Investigation of the heterogeneity of cancer cells using single cell Ca²⁺ profiling

Abstract

Calcium (Ca²⁺) is an essential and ubiquitous second messenger that controls numerous cellular functions. The regulation of intracellular Ca²⁺ oscillations defines a Ca²⁺ signature that is representative of the cellular identity and the phenotype of a cell. In cancers, aberrant Ca²⁺ fluxes have been associated with characteristics such as migration, proliferation or resistance to chemotherapy. However, it remains unclear whether cancer cells have specific Ca²⁺ signatures that are representative of their oncogenic properties.
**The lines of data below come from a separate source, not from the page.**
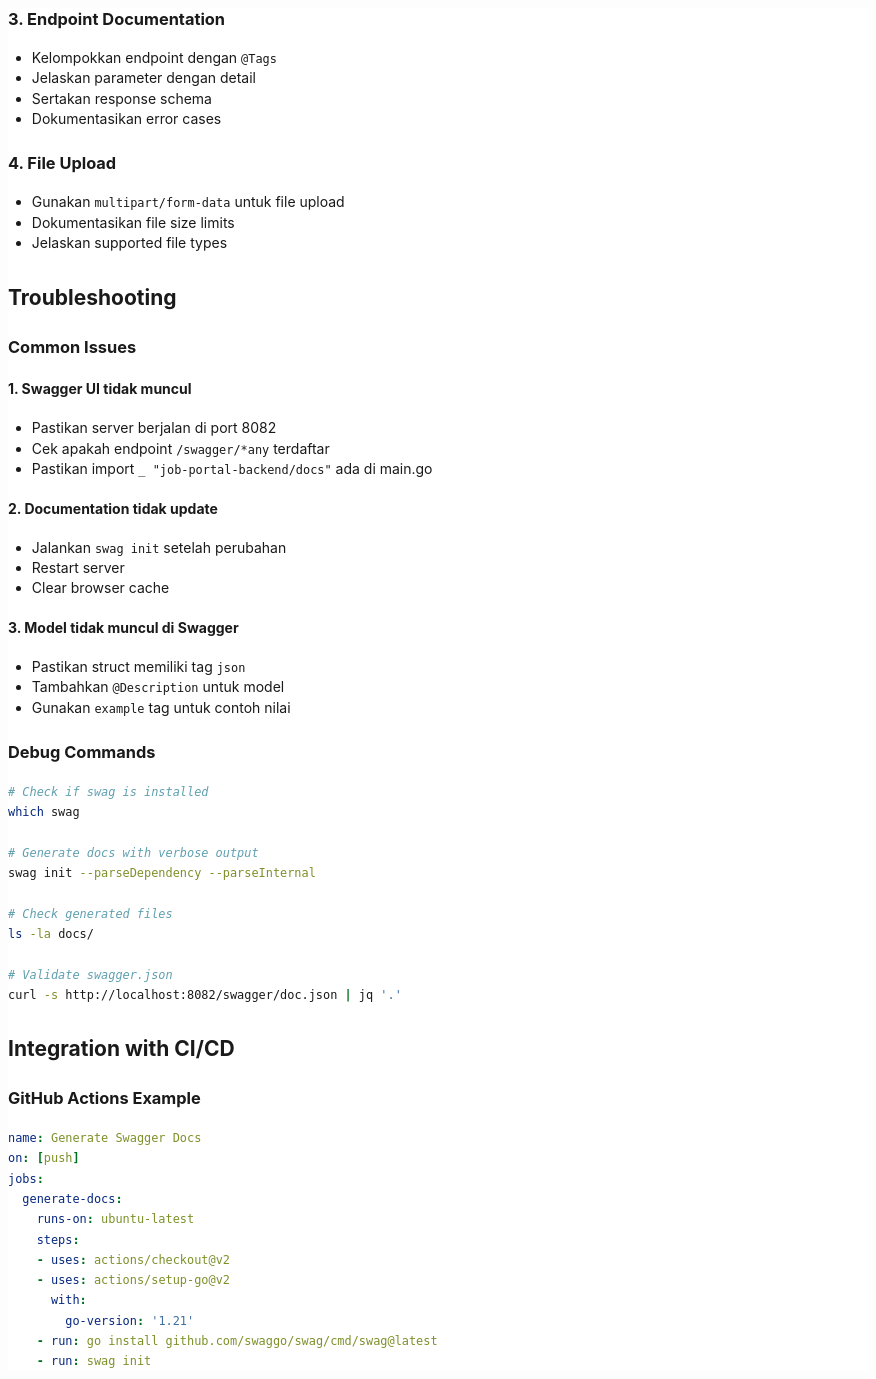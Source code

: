 ### 3. Endpoint Documentation
- Kelompokkan endpoint dengan `@Tags`
- Jelaskan parameter dengan detail
- Sertakan response schema
- Dokumentasikan error cases

### 4. File Upload
- Gunakan `multipart/form-data` untuk file upload
- Dokumentasikan file size limits
- Jelaskan supported file types

## Troubleshooting

### Common Issues

#### 1. Swagger UI tidak muncul
- Pastikan server berjalan di port 8082
- Cek apakah endpoint `/swagger/*any` terdaftar
- Pastikan import `_ "job-portal-backend/docs"` ada di main.go

#### 2. Documentation tidak update
- Jalankan `swag init` setelah perubahan
- Restart server
- Clear browser cache

#### 3. Model tidak muncul di Swagger
- Pastikan struct memiliki tag `json`
- Tambahkan `@Description` untuk model
- Gunakan `example` tag untuk contoh nilai

### Debug Commands

```bash
# Check if swag is installed
which swag

# Generate docs with verbose output
swag init --parseDependency --parseInternal

# Check generated files
ls -la docs/

# Validate swagger.json
curl -s http://localhost:8082/swagger/doc.json | jq '.'
```

## Integration with CI/CD

### GitHub Actions Example
```yaml
name: Generate Swagger Docs
on: [push]
jobs:
  generate-docs:
    runs-on: ubuntu-latest
    steps:
    - uses: actions/checkout@v2
    - uses: actions/setup-go@v2
      with:
        go-version: '1.21'
    - run: go install github.com/swaggo/swag/cmd/swag@latest
    - run: swag init
```
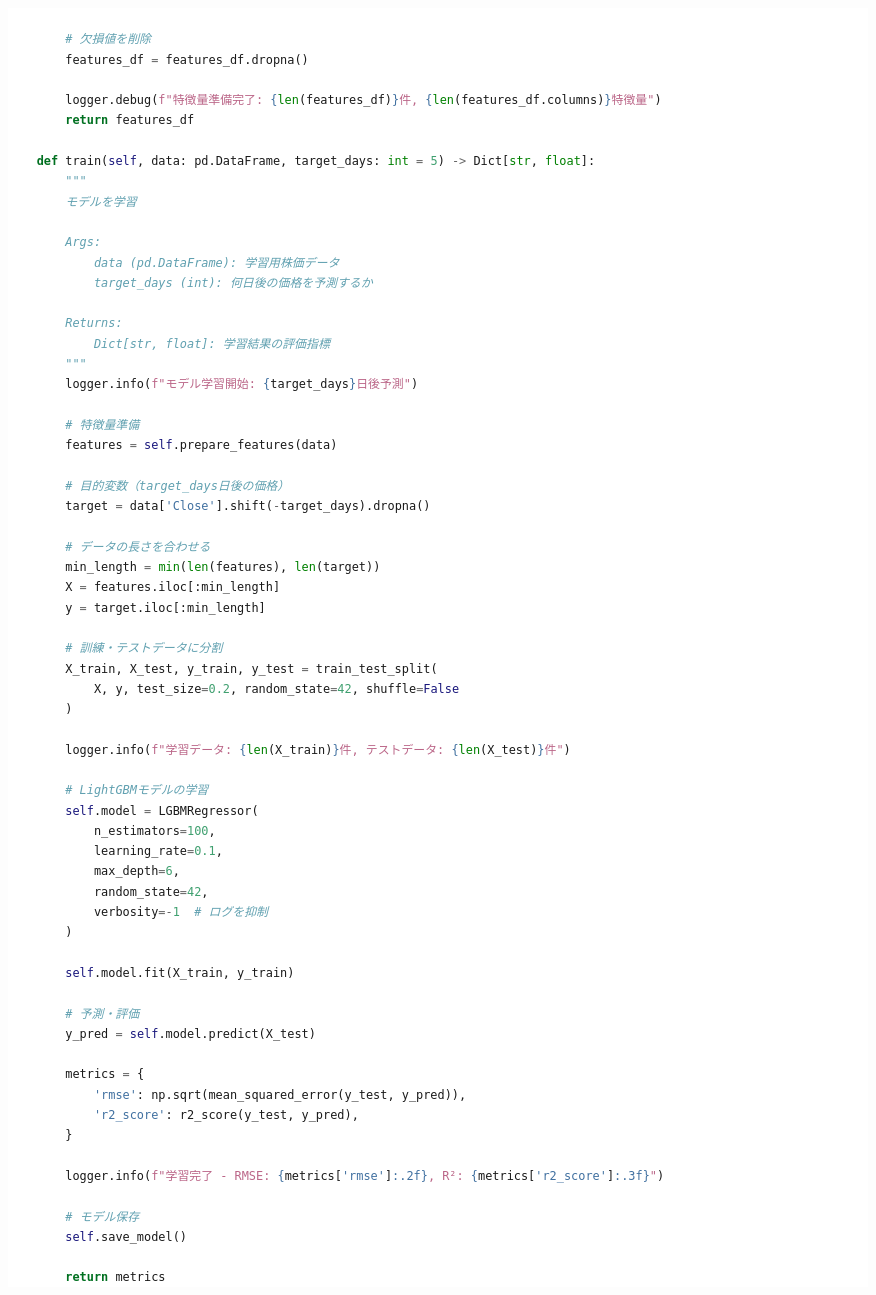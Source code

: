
```python

        # 欠損値を削除
        features_df = features_df.dropna()

        logger.debug(f"特徴量準備完了: {len(features_df)}件, {len(features_df.columns)}特徴量")
        return features_df

    def train(self, data: pd.DataFrame, target_days: int = 5) -> Dict[str, float]:
        """
        モデルを学習

        Args:
            data (pd.DataFrame): 学習用株価データ
            target_days (int): 何日後の価格を予測するか

        Returns:
            Dict[str, float]: 学習結果の評価指標
        """
        logger.info(f"モデル学習開始: {target_days}日後予測")

        # 特徴量準備
        features = self.prepare_features(data)

        # 目的変数（target_days日後の価格）
        target = data['Close'].shift(-target_days).dropna()

        # データの長さを合わせる
        min_length = min(len(features), len(target))
        X = features.iloc[:min_length]
        y = target.iloc[:min_length]

        # 訓練・テストデータに分割
        X_train, X_test, y_train, y_test = train_test_split(
            X, y, test_size=0.2, random_state=42, shuffle=False
        )

        logger.info(f"学習データ: {len(X_train)}件, テストデータ: {len(X_test)}件")

        # LightGBMモデルの学習
        self.model = LGBMRegressor(
            n_estimators=100,
            learning_rate=0.1,
            max_depth=6,
            random_state=42,
            verbosity=-1  # ログを抑制
        )

        self.model.fit(X_train, y_train)

        # 予測・評価
        y_pred = self.model.predict(X_test)

        metrics = {
            'rmse': np.sqrt(mean_squared_error(y_test, y_pred)),
            'r2_score': r2_score(y_test, y_pred),
        }

        logger.info(f"学習完了 - RMSE: {metrics['rmse']:.2f}, R²: {metrics['r2_score']:.3f}")

        # モデル保存
        self.save_model()

        return metrics
```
To reveal the existence of oncogenic Ca²⁺ signatures, we develop a method combining single cell calcium imaging and unsupervised and supervised machine learning approaches. Briefly, we generated a database of 27,439 single-cell agonist-induced Ca²⁺ responses obtained from 16 prostate and colon cancer cell lines. Graph-based unsupervised clustering was used to define and compare Ca²⁺ signatures of cancer cell lines. A supervised neural network model trained on the collection of agonist-induced Ca²⁺ responses successfully identify individual cancer cells and predicted some of their characteristics. We extend these methods to observe Ca²⁺ signatures of docetaxel-resistant cancer cells and in a co-culture model mimicking the interaction of cancer cells with cancer-associated fibroblasts. Our models successfully highlight subtle changes in those Ca²⁺ signatures and are able to distinguish individual cancer cells from fibroblasts and predict their sensitivity to Docetaxel. Taken together, this study provides a proof of concept that cancer cells can be defined by their Ca²⁺ signature and conversely that Ca2+ signaling can serve as a predictor of cancer cell characteristics.